Özellikle günümüz rekabet ortamında mutsuz çalışanlarla hayatını idame ettirmeye çalışan bir şirketin/markanın uzun soluklu var olması çok zor. En azından belirli hedeflere ulaşması, büyümesi, gelişmesi neredeyse imkansız. Çalışanlar markanın yaşayan yüzleridir. Müşteri; Yiğit Bey'le, Şeyda Hanım'la muhattap olurken aslında temsil ettiği marka ile muhattapdır.

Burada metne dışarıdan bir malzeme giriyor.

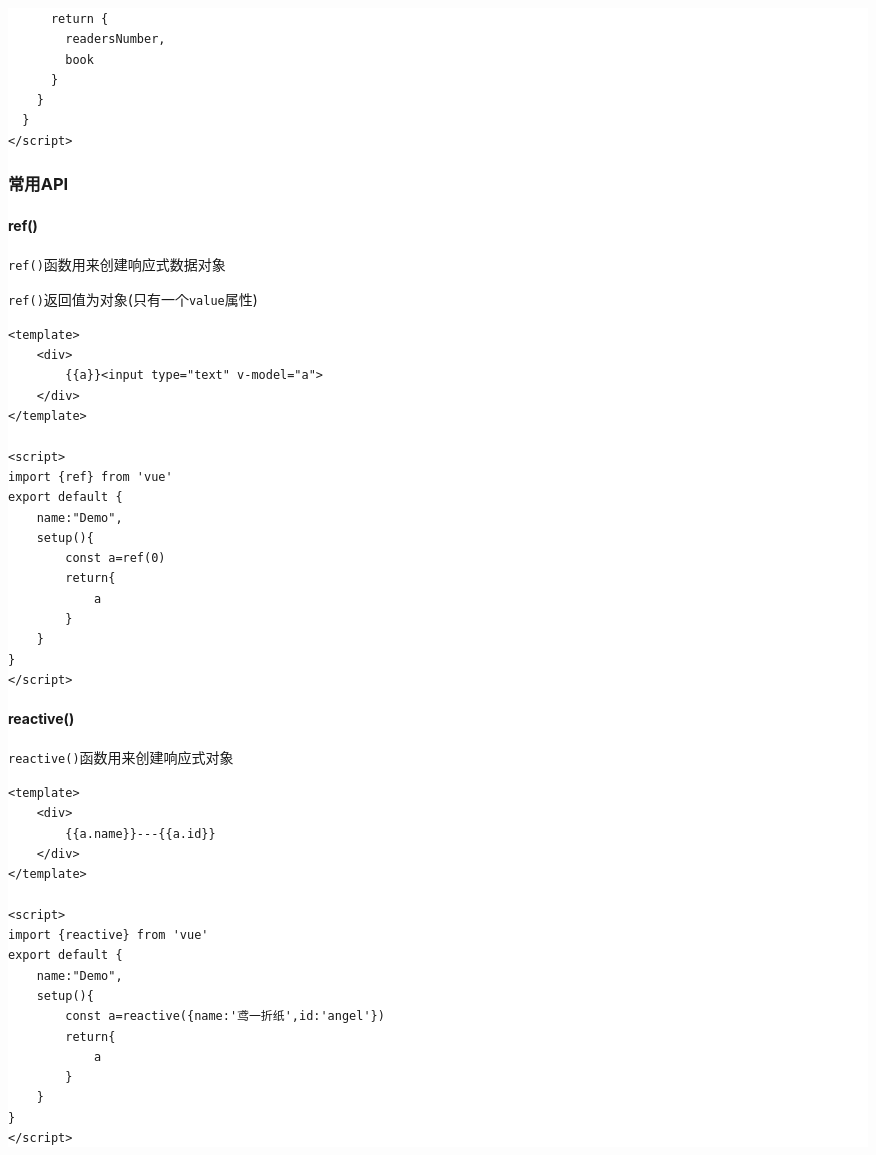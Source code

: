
 ```vue
      return {
        readersNumber,
        book
      }
    }
  }
</script>
```





### 常用API

#### ref()

`ref()`函数用来创建响应式数据对象

`ref()`返回值为对象(只有一个`value`属性)

```vue
<template>
    <div>
        {{a}}<input type="text" v-model="a">
    </div>
</template>

<script>
import {ref} from 'vue'
export default {
    name:"Demo",
    setup(){
        const a=ref(0)
        return{
            a
        }
    }
}
</script>
```

#### reactive()

`reactive()`函数用来创建响应式对象

```vue
<template>
    <div>
        {{a.name}}---{{a.id}}
    </div>
</template>

<script>
import {reactive} from 'vue'
export default {
    name:"Demo",
    setup(){
        const a=reactive({name:'鸢一折纸',id:'angel'})
        return{
            a
        }
    }
}
</script>
```
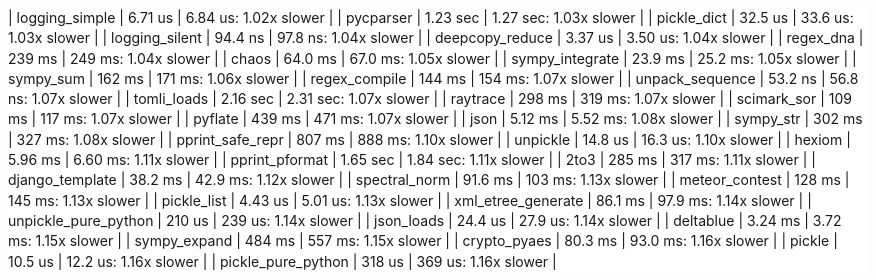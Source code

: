 | logging_simple             | 6.71 us                                                      | 6.84 us: 1.02x slower                                                       |
| pycparser                  | 1.23 sec                                                     | 1.27 sec: 1.03x slower                                                      |
| pickle_dict                | 32.5 us                                                      | 33.6 us: 1.03x slower                                                       |
| logging_silent             | 94.4 ns                                                      | 97.8 ns: 1.04x slower                                                       |
| deepcopy_reduce            | 3.37 us                                                      | 3.50 us: 1.04x slower                                                       |
| regex_dna                  | 239 ms                                                       | 249 ms: 1.04x slower                                                        |
| chaos                      | 64.0 ms                                                      | 67.0 ms: 1.05x slower                                                       |
| sympy_integrate            | 23.9 ms                                                      | 25.2 ms: 1.05x slower                                                       |
| sympy_sum                  | 162 ms                                                       | 171 ms: 1.06x slower                                                        |
| regex_compile              | 144 ms                                                       | 154 ms: 1.07x slower                                                        |
| unpack_sequence            | 53.2 ns                                                      | 56.8 ns: 1.07x slower                                                       |
| tomli_loads                | 2.16 sec                                                     | 2.31 sec: 1.07x slower                                                      |
| raytrace                   | 298 ms                                                       | 319 ms: 1.07x slower                                                        |
| scimark_sor                | 109 ms                                                       | 117 ms: 1.07x slower                                                        |
| pyflate                    | 439 ms                                                       | 471 ms: 1.07x slower                                                        |
| json                       | 5.12 ms                                                      | 5.52 ms: 1.08x slower                                                       |
| sympy_str                  | 302 ms                                                       | 327 ms: 1.08x slower                                                        |
| pprint_safe_repr           | 807 ms                                                       | 888 ms: 1.10x slower                                                        |
| unpickle                   | 14.8 us                                                      | 16.3 us: 1.10x slower                                                       |
| hexiom                     | 5.96 ms                                                      | 6.60 ms: 1.11x slower                                                       |
| pprint_pformat             | 1.65 sec                                                     | 1.84 sec: 1.11x slower                                                      |
| 2to3                       | 285 ms                                                       | 317 ms: 1.11x slower                                                        |
| django_template            | 38.2 ms                                                      | 42.9 ms: 1.12x slower                                                       |
| spectral_norm              | 91.6 ms                                                      | 103 ms: 1.13x slower                                                        |
| meteor_contest             | 128 ms                                                       | 145 ms: 1.13x slower                                                        |
| pickle_list                | 4.43 us                                                      | 5.01 us: 1.13x slower                                                       |
| xml_etree_generate         | 86.1 ms                                                      | 97.9 ms: 1.14x slower                                                       |
| unpickle_pure_python       | 210 us                                                       | 239 us: 1.14x slower                                                        |
| json_loads                 | 24.4 us                                                      | 27.9 us: 1.14x slower                                                       |
| deltablue                  | 3.24 ms                                                      | 3.72 ms: 1.15x slower                                                       |
| sympy_expand               | 484 ms                                                       | 557 ms: 1.15x slower                                                        |
| crypto_pyaes               | 80.3 ms                                                      | 93.0 ms: 1.16x slower                                                       |
| pickle                     | 10.5 us                                                      | 12.2 us: 1.16x slower                                                       |
| pickle_pure_python         | 318 us                                                       | 369 us: 1.16x slower                                                        |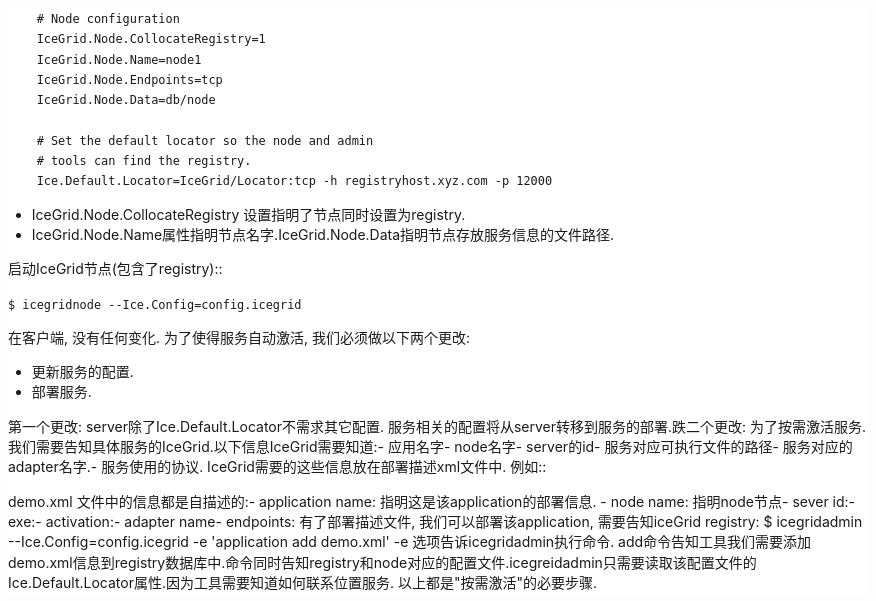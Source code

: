         # Node configuration
        IceGrid.Node.CollocateRegistry=1
        IceGrid.Node.Name=node1
        IceGrid.Node.Endpoints=tcp
        IceGrid.Node.Data=db/node

        # Set the default locator so the node and admin
        # tools can find the registry.
        Ice.Default.Locator=IceGrid/Locator:tcp -h registryhost.xyz.com -p 12000


- IceGrid.Node.CollocateRegistry 设置指明了节点同时设置为registry.
- IceGrid.Node.Name属性指明节点名字.IceGrid.Node.Data指明节点存放服务信息的文件路径.

启动IceGrid节点(包含了registry)::     

    $ icegridnode --Ice.Config=config.icegrid

在客户端, 没有任何变化. 为了使得服务自动激活, 我们必须做以下两个更改:
- 更新服务的配置.
- 部署服务.

第一个更改: server除了Ice.Default.Locator不需求其它配置. 服务相关的配置将从server转移到服务的部署.跌二个更改: 为了按需激活服务. 我们需要告知具体服务的IceGrid.以下信息IceGrid需要知道:- 应用名字- node名字- server的id- 服务对应可执行文件的路径- 服务对应的adapter名字.- 服务使用的协议.
IceGrid需要的这些信息放在部署描述xml文件中. 例如::


demo.xml
<icegrid>  <application name="demo">    <node name="node1">      <server id="DemoServer" exe="/usr/bin/demoserver" activation="on-demand">        <adapter name="MyAdapter" endpoints="tcp"/>      </server>    </node>  </application></icegrid>
文件中的信息都是自描述的:- application name: 指明这是该application的部署信息. - node name: 指明node节点- sever id:- exe:- activation:- adapter name- endpoints:
有了部署描述文件, 我们可以部署该application, 需要告知iceGrid registry:
     $ icegridadmin --Ice.Config=config.icegrid -e 'application add demo.xml'
-e 选项告诉icegridadmin执行命令. add命令告知工具我们需要添加demo.xml信息到registry数据库中.命令同时告知registry和node对应的配置文件.icegreidadmin只需要读取该配置文件的Ice.Default.Locator属性.因为工具需要知道如何联系位置服务.
以上都是"按需激活"的必要步骤.



























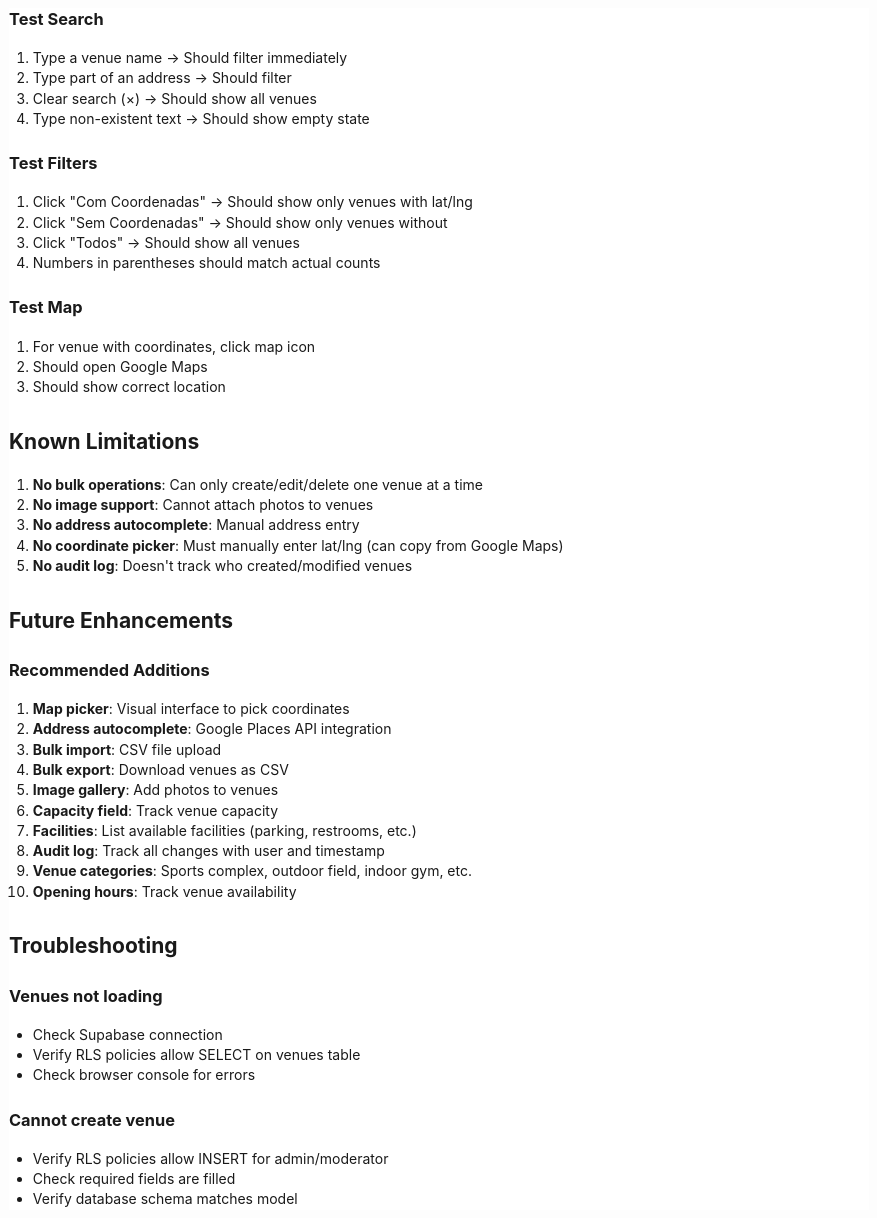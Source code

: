 ### Test Search
1. Type a venue name → Should filter immediately
2. Type part of an address → Should filter
3. Clear search (×) → Should show all venues
4. Type non-existent text → Should show empty state

### Test Filters
1. Click "Com Coordenadas" → Should show only venues with lat/lng
2. Click "Sem Coordenadas" → Should show only venues without
3. Click "Todos" → Should show all venues
4. Numbers in parentheses should match actual counts

### Test Map
1. For venue with coordinates, click map icon
2. Should open Google Maps
3. Should show correct location

## Known Limitations

1. **No bulk operations**: Can only create/edit/delete one venue at a time
2. **No image support**: Cannot attach photos to venues
3. **No address autocomplete**: Manual address entry
4. **No coordinate picker**: Must manually enter lat/lng (can copy from Google Maps)
5. **No audit log**: Doesn't track who created/modified venues

## Future Enhancements

### Recommended Additions
1. **Map picker**: Visual interface to pick coordinates
2. **Address autocomplete**: Google Places API integration
3. **Bulk import**: CSV file upload
4. **Bulk export**: Download venues as CSV
5. **Image gallery**: Add photos to venues
6. **Capacity field**: Track venue capacity
7. **Facilities**: List available facilities (parking, restrooms, etc.)
8. **Audit log**: Track all changes with user and timestamp
9. **Venue categories**: Sports complex, outdoor field, indoor gym, etc.
10. **Opening hours**: Track venue availability

## Troubleshooting

### Venues not loading
- Check Supabase connection
- Verify RLS policies allow SELECT on venues table
- Check browser console for errors

### Cannot create venue
- Verify RLS policies allow INSERT for admin/moderator
- Check required fields are filled
- Verify database schema matches model
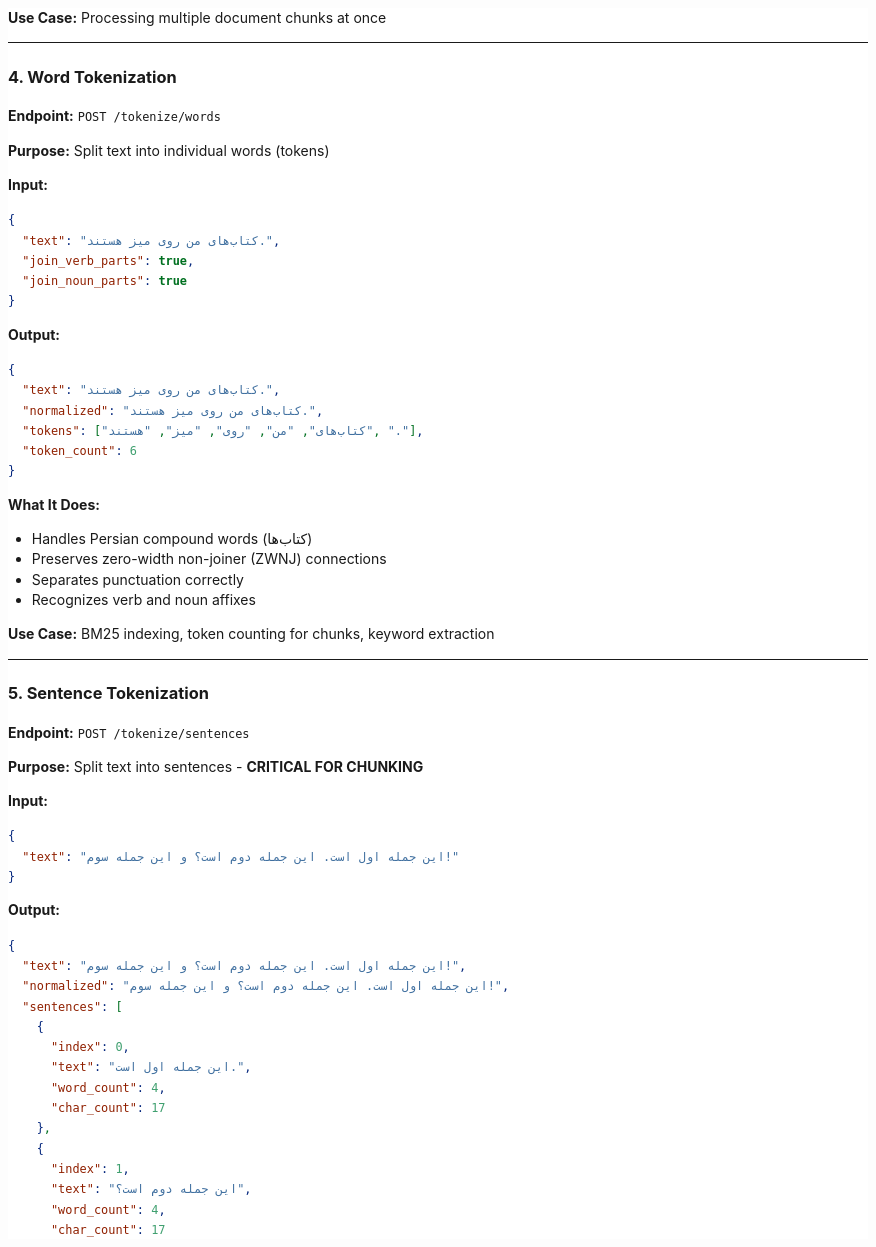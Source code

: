 **Use Case:** Processing multiple document chunks at once

---

### 4. Word Tokenization

**Endpoint:** `POST /tokenize/words`

**Purpose:** Split text into individual words (tokens)

**Input:**
```json
{
  "text": "کتاب‌های من روی میز هستند.",
  "join_verb_parts": true,
  "join_noun_parts": true
}
```

**Output:**
```json
{
  "text": "کتاب‌های من روی میز هستند.",
  "normalized": "کتاب‌های من روی میز هستند.",
  "tokens": ["کتاب‌های", "من", "روی", "میز", "هستند", "."],
  "token_count": 6
}
```

**What It Does:**
- Handles Persian compound words (کتاب‌ها)
- Preserves zero-width non-joiner (ZWNJ) connections
- Separates punctuation correctly
- Recognizes verb and noun affixes

**Use Case:** BM25 indexing, token counting for chunks, keyword extraction

---

### 5. Sentence Tokenization

**Endpoint:** `POST /tokenize/sentences`

**Purpose:** Split text into sentences - **CRITICAL FOR CHUNKING**

**Input:**
```json
{
  "text": "این جمله اول است. این جمله دوم است؟ و این جمله سوم!"
}
```

**Output:**
```json
{
  "text": "این جمله اول است. این جمله دوم است؟ و این جمله سوم!",
  "normalized": "این جمله اول است. این جمله دوم است؟ و این جمله سوم!",
  "sentences": [
    {
      "index": 0,
      "text": "این جمله اول است.",
      "word_count": 4,
      "char_count": 17
    },
    {
      "index": 1,
      "text": "این جمله دوم است؟",
      "word_count": 4,
      "char_count": 17
```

Aidiyet bir çalışan için çok önemlidir. Markası ile kendini bütünleştirmiş, işletmesinin kültürünü benimsemiş bir çalışan, ailesinin, sevdiklerinin yanında olduğu gibi yanındadır markasının. Yalnızca çalışırken değil, dış dünyasında, sosyal çevresinde de markasına sorumlu davranır, onun gelişimi için çalışır. En önemlisi bunu isteyerek yapar, içten yapar. Günümüzde artık kulaktan kulağa (ağızdan ağıza) pazarlamanın önenimi hemen hemen tüm markalar kavramış, önemini idrak etmişlerdir. Kulaktan kulağa pazarlamanın önemli kullanıcılarının başında da kendi çalışanları gelir. O yüzden mutlu çalışan, mutlu müşteri, yeni müşteri, sadık müşteri demektir.

Mutlu çalışanlarla neler başarılacağına en iyi örneklerden birine "Hayallerin Bittiği Yerde Hayat da Biter" adlı yazımda da yer vermiştim. Bu yazıyı okuyan sizlerin de bir çoğu zaman zaman müşteri, zaman zaman da çalışansınız. Kendinizden düşünerek başlayın. Her ikisinde de mutlu ortamlarda, mutlu kişilerle beraber olduğunuz da çok daha verimli olduğunuza eminim.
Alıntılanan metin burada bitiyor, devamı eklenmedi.